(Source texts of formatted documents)
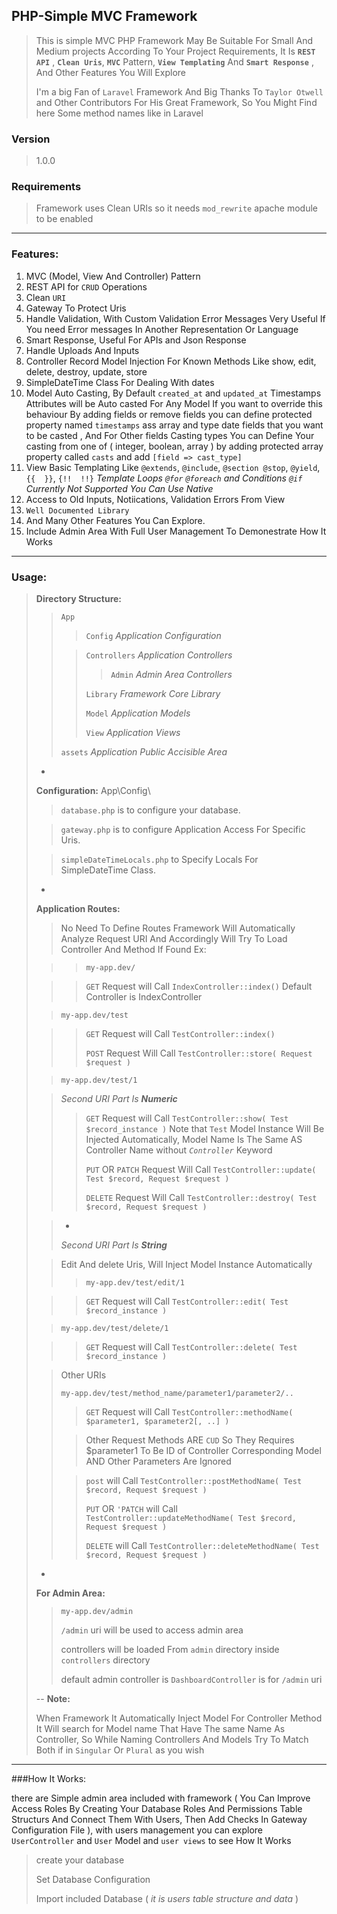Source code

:## PHP-Simple MVC Framework


> This is simple MVC PHP Framework May Be Suitable For Small And Medium projects According To Your Project Requirements, It Is **`REST API`** , **`Clean Uris`**, **`MVC`** Pattern, __`View Templating`__ And __`Smart Response`__ , And Other Features You Will Explore
> 
> I'm a big Fan of `Laravel` Framework And Big Thanks To `Taylor Otwell` and Other Contributors For His Great Framework, So You Might Find here Some method names like in Laravel

### Version
> 1.0.0

### Requirements
> Framework uses Clean URIs so it needs `mod_rewrite` apache module to be enabled


----

### Features:

1. MVC (Model, View And Controller) Pattern
2. REST API for `CRUD` Operations
3. Clean `URI`
4. Gateway To Protect Uris
5. Handle Validation, With Custom Validation Error Messages Very Useful If You need Error messages In Another Representation Or Language
6. Smart Response, Useful For APIs and Json Response
7. Handle Uploads And Inputs
8. Controller Record Model Injection For Known Methods
	Like show, edit, delete, destroy, update, store
9. SimpleDateTime Class For Dealing With dates
10. Model Auto Casting, By Default `created_at` and `updated_at` Timestamps Attributes will be Auto casted For Any Model If you want to override this behaviour By adding fields or remove fields you can define protected property named `timestamps` ass array and type date fields that you want to be casted , And For Other fields Casting types You can Define Your casting from one of ( integer, boolean, array ) by adding protected array property called `casts` and add `[field => cast_type]`
11. View Basic Templating Like `@extends`, `@include`, `@section @stop`, `@yield`, `{{  }}`, `{!!  !!}`
*Template Loops `@for` `@foreach` and Conditions `@if` Currently Not Supported You Can Use Native*
13. Access to Old Inputs, Notiications, Validation Errors From View
14. `Well Documented Library`
15. And Many Other Features You Can Explore.
16. Include Admin Area With Full User Management
	To Demonestrate How It Works

---
### Usage:

> __Directory Structure:__
> 
> >`App`
> >>`Config` *Application Configuration*
> >
> >>`Controllers` *Application Controllers*
> >>>`Admin` *Admin Area Controllers*
> >>
> >>`Library` *Framework Core Library*
> >>
> >>`Model` *Application Models*
> >>
> >>`View` *Application Views*
> >
> >`assets` *Application Public Accisible Area*
>
> -
> __Configuration:__ App\Config\
> > `database.php` is to configure your database.
> 
> > `gateway.php` 	is to configure Application Access For Specific Uris.
> 
>> `simpleDateTimeLocals.php`  to Specify Locals For SimpleDateTime Class.
>
> -
> __Application Routes:__
> 
> >No Need To Define Routes Framework Will Automatically Analyze Request URI And Accordingly Will Try To Load Controller And Method If Found Ex:
>
>>>`my-app.dev/`
>
>>>`GET` Request will Call `IndexController::index()`
>>> Default Controller is IndexController
>
>>`my-app.dev/test`
>
>>>`GET` Request will Call `TestController::index()`
>>>
>>>`POST` Request Will Call `TestController::store( Request $request )`
>
>>`my-app.dev/test/1`
>
>>>
>>*Second URI Part Is __Numeric__*
>>
>>>`GET` Request will Call `TestController::show( Test $record_instance )` Note that `Test` Model Instance Will Be Injected Automatically, Model Name Is The Same AS Controller Name without _`Controller`_ Keyword
>>>
>>>`PUT` OR `PATCH` Request Will Call `TestController::update( Test $record, Request $request )`
>>>
>>>`DELETE` Request Will Call `TestController::destroy( Test $record, Request $request )`
>
>>-
>>*Second URI Part Is __String__*
>
>> Edit And delete Uris, Will Inject Model Instance Automatically
>>>`my-app.dev/test/edit/1`
>
>>>`GET` Request will Call `TestController::edit( Test $record_instance )`
>
>>`my-app.dev/test/delete/1`
>
>>>`GET` Request will Call `TestController::delete( Test $record_instance )`
>
>> Other URIs
>> 
>>`my-app.dev/test/method_name/parameter1/parameter2/..`
>>>`GET` Request will Call `TestController::methodName( $parameter1, $parameter2[, ..] )`
>>
>>> Other Request Methods ARE `CUD` So They Requires $parameter1 To Be ID of Controller Corresponding Model AND Other Parameters Are Ignored
>>
>>>`post` will Call `TestController::postMethodName( Test $record, Request $request )`
>>>
>>>`PUT` OR `'PATCH` will Call `TestController::updateMethodName( Test $record, Request $request )`
>>>
>>>`DELETE` will Call `TestController::deleteMethodName( Test $record, Request $request )`
>
> -
>__For Admin Area:__
>
>> `my-app.dev/admin`
>> 
>> `/admin` uri will be used to access admin area
>> 
>> controllers will be loaded From `admin` directory inside `controllers` directory
>> 
>> default admin controller is `DashboardController` is for `/admin` uri
>
>--
>__Note:__
>
> When Framework It Automatically Inject Model For Controller Method It Will search for Model name That Have The same Name As Controller, So While Naming Controllers And Models Try To Match Both if in `Singular` Or `Plural` as you wish

---
###How It Works:

there are Simple admin area included with framework ( You Can Improve Access Roles By Creating Your Database Roles And Permissions Table Structurs And Connect Them With Users, Then Add Checks In Gateway Configuration File ), with users management you can explore `UserController` and `User` Model and `user views` to see How It Works
> create your database
> 
> Set Database Configuration
> 
>Import included Database ( _it is users table structure and data_ )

● EXERCISE: The data must be reproduced exactly, and no picture may appear in the copy.

● TASK OUTPUT:
Source code

:## PHP-Simple MVC Framework


> This is simple MVC PHP Framework May Be Suitable For Small And Medium projects According To Your Project Requirements, It Is **`REST API`** , **`Clean Uris`**, **`MVC`** Pattern, __`View Templating`__ And __`Smart Response`__ , And Other Features You Will Explore
> 
> I'm a big Fan of `Laravel` Framework And Big Thanks To `Taylor Otwell` and Other Contributors For His Great Framework, So You Might Find here Some method names like in Laravel

### Version
> 1.0.0

### Requirements
> Framework uses Clean URIs so it needs `mod_rewrite` apache module to be enabled


----

### Features:

1. MVC (Model, View And Controller) Pattern
2. REST API for `CRUD` Operations
3. Clean `URI`
4. Gateway To Protect Uris
5. Handle Validation, With Custom Validation Error Messages Very Useful If You need Error messages In Another Representation Or Language
6. Smart Response, Useful For APIs and Json Response
7. Handle Uploads And Inputs
8. Controller Record Model Injection For Known Methods
	Like show, edit, delete, destroy, update, store
9. SimpleDateTime Class For Dealing With dates
10. Model Auto Casting, By Default `created_at` and `updated_at` Timestamps Attributes will be Auto casted For Any Model If you want to override this behaviour By adding fields or remove fields you can define protected property named `timestamps` ass array and type date fields that you want to be casted , And For Other fields Casting types You can Define Your casting from one of ( integer, boolean, array ) by adding protected array property called `casts` and add `[field => cast_type]`
11. View Basic Templating Like `@extends`, `@include`, `@section @stop`, `@yield`, `{{  }}`, `{!!  !!}`
*Template Loops `@for` `@foreach` and Conditions `@if` Currently Not Supported You Can Use Native*
13. Access to Old Inputs, Notiications, Validation Errors From View
14. `Well Documented Library`
15. And Many Other Features You Can Explore.
16. Include Admin Area With Full User Management
	To Demonestrate How It Works

---
### Usage:

> __Directory Structure:__
> 
> >`App`
> >>`Config` *Application Configuration*
> >
> >>`Controllers` *Application Controllers*
> >>>`Admin` *Admin Area Controllers*
> >>
> >>`Library` *Framework Core Library*
> >>
> >>`Model` *Application Models*
> >>
> >>`View` *Application Views*
> >
> >`assets` *Application Public Accisible Area*
>
> -
> __Configuration:__ App\Config\
> > `database.php` is to configure your database.
> 
> > `gateway.php` 	is to configure Application Access For Specific Uris.
> 
>> `simpleDateTimeLocals.php`  to Specify Locals For SimpleDateTime Class.
>
> -
> __Application Routes:__
> 
> >No Need To Define Routes Framework Will Automatically Analyze Request URI And Accordingly Will Try To Load Controller And Method If Found Ex:
>
>>>`my-app.dev/`
>
>>>`GET` Request will Call `IndexController::index()`
>>> Default Controller is IndexController
>
>>`my-app.dev/test`
>
>>>`GET` Request will Call `TestController::index()`
>>>
>>>`POST` Request Will Call `TestController::store( Request $request )`
>
>>`my-app.dev/test/1`
>
>>>
>>*Second URI Part Is __Numeric__*
>>
>>>`GET` Request will Call `TestController::show( Test $record_instance )` Note that `Test` Model Instance Will Be Injected Automatically, Model Name Is The Same AS Controller Name without _`Controller`_ Keyword
>>>
>>>`PUT` OR `PATCH` Request Will Call `TestController::update( Test $record, Request $request )`
>>>
>>>`DELETE` Request Will Call `TestController::destroy( Test $record, Request $request )`
>
>>-
>>*Second URI Part Is __String__*
>
>> Edit And delete Uris, Will Inject Model Instance Automatically
>>>`my-app.dev/test/edit/1`
>
>>>`GET` Request will Call `TestController::edit( Test $record_instance )`
>
>>`my-app.dev/test/delete/1`
>
>>>`GET` Request will Call `TestController::delete( Test $record_instance )`
>
>> Other URIs
>> 
>>`my-app.dev/test/method_name/parameter1/parameter2/..`
>>>`GET` Request will Call `TestController::methodName( $parameter1, $parameter2[, ..] )`
>>
>>> Other Request Methods ARE `CUD` So They Requires $parameter1 To Be ID of Controller Corresponding Model AND Other Parameters Are Ignored
>>
>>>`post` will Call `TestController::postMethodName( Test $record, Request $request )`
>>>
>>>`PUT` OR `'PATCH` will Call `TestController::updateMethodName( Test $record, Request $request )`
>>>
>>>`DELETE` will Call `TestController::deleteMethodName( Test $record, Request $request )`
>
> -
>__For Admin Area:__
>
>> `my-app.dev/admin`
>> 
>> `/admin` uri will be used to access admin area
>> 
>> controllers will be loaded From `admin` directory inside `controllers` directory
>> 
>> default admin controller is `DashboardController` is for `/admin` uri
>
>--
>__Note:__
>
> When Framework It Automatically Inject Model For Controller Method It Will search for Model name That Have The same Name As Controller, So While Naming Controllers And Models Try To Match Both if in `Singular` Or `Plural` as you wish

---
###How It Works:

there are Simple admin area included with framework ( You Can Improve Access Roles By Creating Your Database Roles And Permissions Table Structurs And Connect Them With Users, Then Add Checks In Gateway Configuration File ), with users management you can explore `UserController` and `User` Model and `user views` to see How It Works
> create your database
> 
> Set Database Configuration
> 
>Import included Database ( _it is users table structure and data_ )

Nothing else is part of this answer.